Around 1 in 3 CMOs have P&L ownership and accountability in the Fortune 500. As you go down-market though, that ratio begins to thin out dramatically. This is where having a seat at the table and being plugged into the overall health of the organization can most effectively influence how you operate. Building trust with the exec team will get you here, but it takes time. Treating your own marketing function as if it operates with its own P&L, no matter how small it may be, is one way you can move closer to your goal.

  • When you manage with an eye for profits and losses vs. clicks and conversions – you’ll also begin to see marketing through an entirely different lens.
  • Attribution will become more important. You’ll want to know more precisely where and when people are getting to know your brand, and ultimately how to isolate and amplify those moments.
  • Supporting sales will become less critical. A flashy pitch deck or trade show booth may not provide your highest return. They might be your comfort zone, but the balance sheet will say otherwise. Support as needed, but set your sets on empowering sales to pick their own lures for fishing. Instead, you’ll be focusing on areas that have a much higher return rate on your time and budget, like digital.
  • Automation will be a priority. AAt every corner you’ll be looking for creative ways to let technology do as much of the heavy lifting as possible. The really strong CMO’s are putting a significant chunk of their budgets here, and with good reason.
  • Outsourcing should result in a ‘leveling up’ of your team’s capabilities and results. But outsourcing more routine work like maintenance may prove to have a lower return. This might be an opportunity to insource. The most waste (from the client side) and most value billing (the agency side) comes on long-term maintenance or retained contracts. By far. Here’s how a typical agency might to the math on a small maintenance contract:
    • Assign one junior person 4 hours a week. Bill 6. Cost: $35 ph. Bill $150 ph x 310h = $42k. If this staffer is 85% billable (baseline goal for production) then they are generating $230k annually for a $65k investment. Approaching a 4x return.
    • Assign two senior people to appear in quarterly meetings. Cost: $75 ph Bill $200 x 16h = $3200. If they are 70% billable (baseline for senior consultants) then they are generating $255k annually for a $135k investment. Close to a 2x return.
    • That’s a $45k contract for 12 months, or $3750 per mo. The account person says as long as it’s under $5k we can close this. So it instantly becomes $4750 pm. When that happens, and it almost always does, then value-billing follows (people bill 2 hours to a :30 meeting)
    • One thing you’ll notice is clear: Agencies are incentivized to leverage more junior staff. The people you see in the meetings are typically not doing the work. Everyone including you is fully aware of this, however – when you start breaking down the math and analyzing return on investment – you may begin to get clarity on where insourcing will optimize how you outsource.
    • As more junior staffers execute and the senior team fronts for them – as is the case with maintenance, or frankly many retained engagements – the opportunity to ‘level up’ your own resources will diminish substantially. In other words, your team isn’t really getting better at what they do, they just have a little more time to do it.

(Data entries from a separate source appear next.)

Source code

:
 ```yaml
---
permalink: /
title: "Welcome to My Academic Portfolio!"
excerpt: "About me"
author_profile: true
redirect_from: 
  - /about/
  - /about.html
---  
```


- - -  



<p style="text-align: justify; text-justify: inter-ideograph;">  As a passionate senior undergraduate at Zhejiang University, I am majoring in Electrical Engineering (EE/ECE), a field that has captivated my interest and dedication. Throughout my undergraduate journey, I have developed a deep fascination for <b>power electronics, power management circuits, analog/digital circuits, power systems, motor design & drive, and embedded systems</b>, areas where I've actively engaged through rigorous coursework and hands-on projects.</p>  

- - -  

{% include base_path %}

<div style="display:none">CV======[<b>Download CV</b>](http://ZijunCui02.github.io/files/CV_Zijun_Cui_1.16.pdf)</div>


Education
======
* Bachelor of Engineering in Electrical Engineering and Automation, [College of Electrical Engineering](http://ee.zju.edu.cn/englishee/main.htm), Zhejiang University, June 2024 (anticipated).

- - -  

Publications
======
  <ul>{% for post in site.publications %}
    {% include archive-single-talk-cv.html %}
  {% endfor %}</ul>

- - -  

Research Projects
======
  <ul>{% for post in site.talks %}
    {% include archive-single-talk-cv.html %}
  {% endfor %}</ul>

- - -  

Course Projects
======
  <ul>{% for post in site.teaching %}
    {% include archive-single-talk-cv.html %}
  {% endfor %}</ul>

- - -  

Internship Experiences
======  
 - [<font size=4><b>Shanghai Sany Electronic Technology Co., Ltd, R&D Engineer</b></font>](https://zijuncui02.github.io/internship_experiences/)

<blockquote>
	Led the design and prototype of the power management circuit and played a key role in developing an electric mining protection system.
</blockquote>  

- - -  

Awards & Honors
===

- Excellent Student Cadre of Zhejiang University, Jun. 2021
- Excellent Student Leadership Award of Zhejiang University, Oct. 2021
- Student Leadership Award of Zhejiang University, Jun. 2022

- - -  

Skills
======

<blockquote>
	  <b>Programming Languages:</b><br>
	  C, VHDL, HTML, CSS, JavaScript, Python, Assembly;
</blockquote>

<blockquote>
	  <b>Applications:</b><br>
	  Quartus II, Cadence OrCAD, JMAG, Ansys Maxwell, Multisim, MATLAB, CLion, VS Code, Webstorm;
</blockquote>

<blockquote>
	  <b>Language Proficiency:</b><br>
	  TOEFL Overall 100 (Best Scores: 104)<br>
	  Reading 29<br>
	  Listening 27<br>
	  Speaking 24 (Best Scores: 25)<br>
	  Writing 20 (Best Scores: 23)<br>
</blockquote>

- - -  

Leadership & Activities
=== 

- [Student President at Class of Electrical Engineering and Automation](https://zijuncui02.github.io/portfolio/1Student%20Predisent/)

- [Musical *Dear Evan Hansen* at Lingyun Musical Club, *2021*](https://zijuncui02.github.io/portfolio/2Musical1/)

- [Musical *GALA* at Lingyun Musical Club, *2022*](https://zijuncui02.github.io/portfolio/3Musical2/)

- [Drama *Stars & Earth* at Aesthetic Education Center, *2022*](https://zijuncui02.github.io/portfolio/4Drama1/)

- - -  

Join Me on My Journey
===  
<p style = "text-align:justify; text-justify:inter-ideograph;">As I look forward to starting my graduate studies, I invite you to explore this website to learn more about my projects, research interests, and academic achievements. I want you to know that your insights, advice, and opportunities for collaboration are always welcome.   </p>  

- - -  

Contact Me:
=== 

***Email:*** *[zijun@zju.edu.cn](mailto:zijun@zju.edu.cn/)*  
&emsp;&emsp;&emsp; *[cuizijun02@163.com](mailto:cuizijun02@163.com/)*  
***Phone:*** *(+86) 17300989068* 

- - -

CMOs and other variants of marketing leadership – there’s a window of opportunity to distinguish yourself with leadership. While creativity and innovation are fantastic tools for disruption, it comes down to profit and loss in the end. While we marketers talk too much about Apple and Steve Jobs, I’ll say this: He was a marketer who had a full grasp of his fiscal responsibility. That right/left brain balance is rare, but certainly achievable. By honing these skills, your marketing results will no doubt be lifted to a higher level, you, your executive team and sales will be speaking the same language, and budget stress will soon be a thing of the past.